Saved data entries:
● ● ● ● ● ● ●
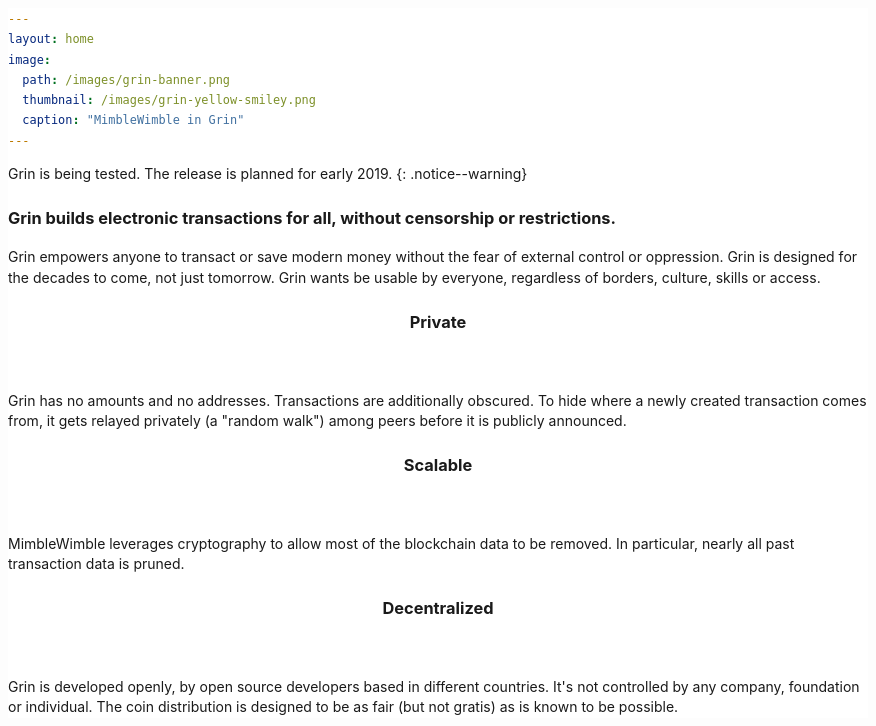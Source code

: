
 ```yaml
---
layout: home
image:
  path: /images/grin-banner.png
  thumbnail: /images/grin-yellow-smiley.png
  caption: "MimbleWimble in Grin"
---
```


Grin is being tested. The release is planned for early 2019.
{: .notice--warning}

### Grin builds electronic transactions for all, without censorship or restrictions.

Grin empowers anyone to transact or save modern money without the fear of external control or oppression. Grin is designed for the decades to come, not just tomorrow. Grin wants be usable by everyone, regardless of borders, culture, skills or access.

<div class="entries-grid">
	<article class="entry h-entry">
		<header class="entry-header">
			<h3 class="entry-title p-name">
			  <i class="fas fa-feather-alt"></i>
				Private
			</h3>
		</header>
		<div class="entry-excerpt p-summary">
			Grin has no amounts and no addresses. Transactions are additionally obscured. To hide where a newly created transaction comes from, it gets relayed privately (a "random walk") among peers before it is publicly announced.
		</div>
	</article>
	<article class="entry h-entry">
		<header class="entry-header">
			<h3 class="entry-title p-name">
			  <i class="fas fa-bolt"></i>
				Scalable
			</h3>
		</header>
		<div class="entry-excerpt p-summary">
			MimbleWimble leverages cryptography to allow most of the blockchain data to be removed. In particular, nearly all past transaction data is pruned.
		</div>
	</article>
	<article class="entry h-entry">
		<header class="entry-header">
			<h3 class="entry-title p-name">
			  <i class="fas fa-arrows-alt"></i>
				Decentralized
			</h3>
		</header>
		<div class="entry-excerpt p-summary">
			Grin is developed openly, by open source developers based in different countries. It's not controlled by any company, foundation or individual. The coin distribution is designed to be as fair (but not gratis) as is known to be possible.
		</div>
	</article>
</div>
● ● ● ● ● ● ●
Please write out all the data word for word, but keep every picture out.

**ANSWER SPACE:**
Source code

:
 ```yaml
---
layout: home
image:
  path: /images/grin-banner.png
  thumbnail: /images/grin-yellow-smiley.png
  caption: "MimbleWimble in Grin"
---
```


Grin is being tested. The release is planned for early 2019.
{: .notice--warning}

### Grin builds electronic transactions for all, without censorship or restrictions.

Grin empowers anyone to transact or save modern money without the fear of external control or oppression. Grin is designed for the decades to come, not just tomorrow. Grin wants be usable by everyone, regardless of borders, culture, skills or access.

<div class="entries-grid">
	<article class="entry h-entry">
		<header class="entry-header">
			<h3 class="entry-title p-name">
			  <i class="fas fa-feather-alt"></i>
				Private
			</h3>
		</header>
		<div class="entry-excerpt p-summary">
			Grin has no amounts and no addresses. Transactions are additionally obscured. To hide where a newly created transaction comes from, it gets relayed privately (a "random walk") among peers before it is publicly announced.
		</div>
	</article>
	<article class="entry h-entry">
		<header class="entry-header">
			<h3 class="entry-title p-name">
			  <i class="fas fa-bolt"></i>
				Scalable
			</h3>
		</header>
		<div class="entry-excerpt p-summary">
			MimbleWimble leverages cryptography to allow most of the blockchain data to be removed. In particular, nearly all past transaction data is pruned.
		</div>
	</article>
	<article class="entry h-entry">
		<header class="entry-header">
			<h3 class="entry-title p-name">
			  <i class="fas fa-arrows-alt"></i>
				Decentralized
			</h3>
		</header>
		<div class="entry-excerpt p-summary">
			Grin is developed openly, by open source developers based in different countries. It's not controlled by any company, foundation or individual. The coin distribution is designed to be as fair (but not gratis) as is known to be possible.
		</div>
	</article>
</div>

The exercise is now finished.